--- START ---
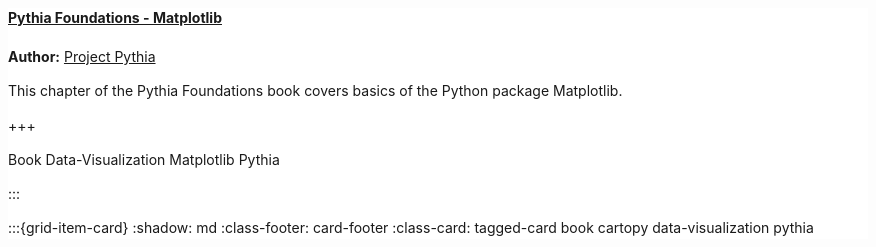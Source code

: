 <a href="https://foundations.projectpythia.org/core/matplotlib.html" class="text-decoration-none"><h4 class="display-4 p-0">Pythia Foundations - Matplotlib</h4></a>
<p class="card-subtitle"><strong>Author:</strong> <a href="mailto:projectpythia@ucar.edu">Project Pythia</a><br/></p>
<p class="my-2">This chapter of the Pythia Foundations book covers basics of the Python package Matplotlib.
</p>
</div>
</div>


+++

<span class="badge bg-primary mybadges">Book</span>
<span class="badge bg-primary mybadges">Data-Visualization</span>
<span class="badge bg-primary mybadges">Matplotlib</span>
<span class="badge bg-primary mybadges">Pythia</span>

:::



:::{grid-item-card}
:shadow: md
:class-footer: card-footer
:class-card: tagged-card book cartopy data-visualization pythia

<div class="d-flex gallery-card">
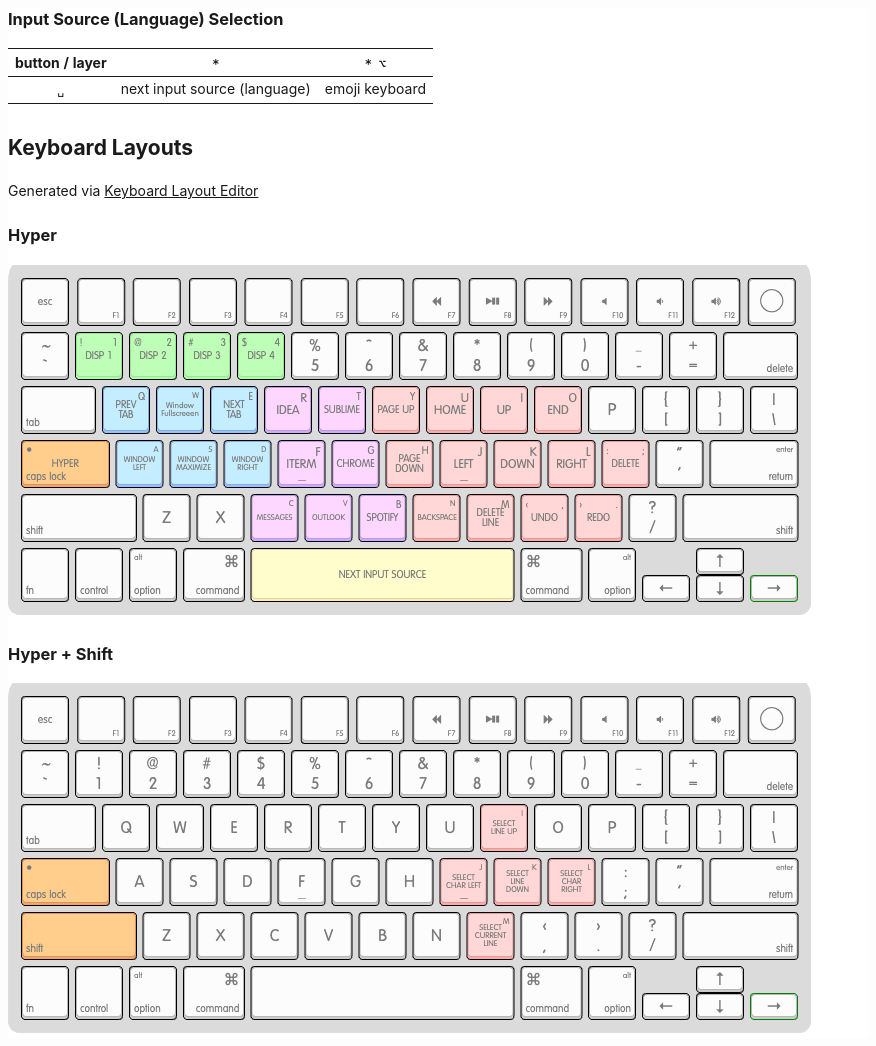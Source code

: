 ### Input Source (Language) Selection

| button / layer |             `*`              |     `* ⌥`      |
| :------------: | :--------------------------: | :------------: |
|      `␣`       | next input source (language) | emoji keyboard |

## Keyboard Layouts

Generated via [Keyboard Layout Editor](http://www.keyboard-layout-editor.com/#/)

### Hyper

![](mac/layout/png/hyper.png)

### Hyper + Shift

![](mac/layout/png/hyper-shift.png)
--- END ---
● **Exercise description**: In the lines above, find each one with "badge" and list it.

● **Response**:
<span class="badge bg-primary mybadges">Book</span>
<span class="badge bg-primary mybadges">Data-Visualization</span>
<span class="badge bg-primary mybadges">Matplotlib</span>
<span class="badge bg-primary mybadges">Pythia</span>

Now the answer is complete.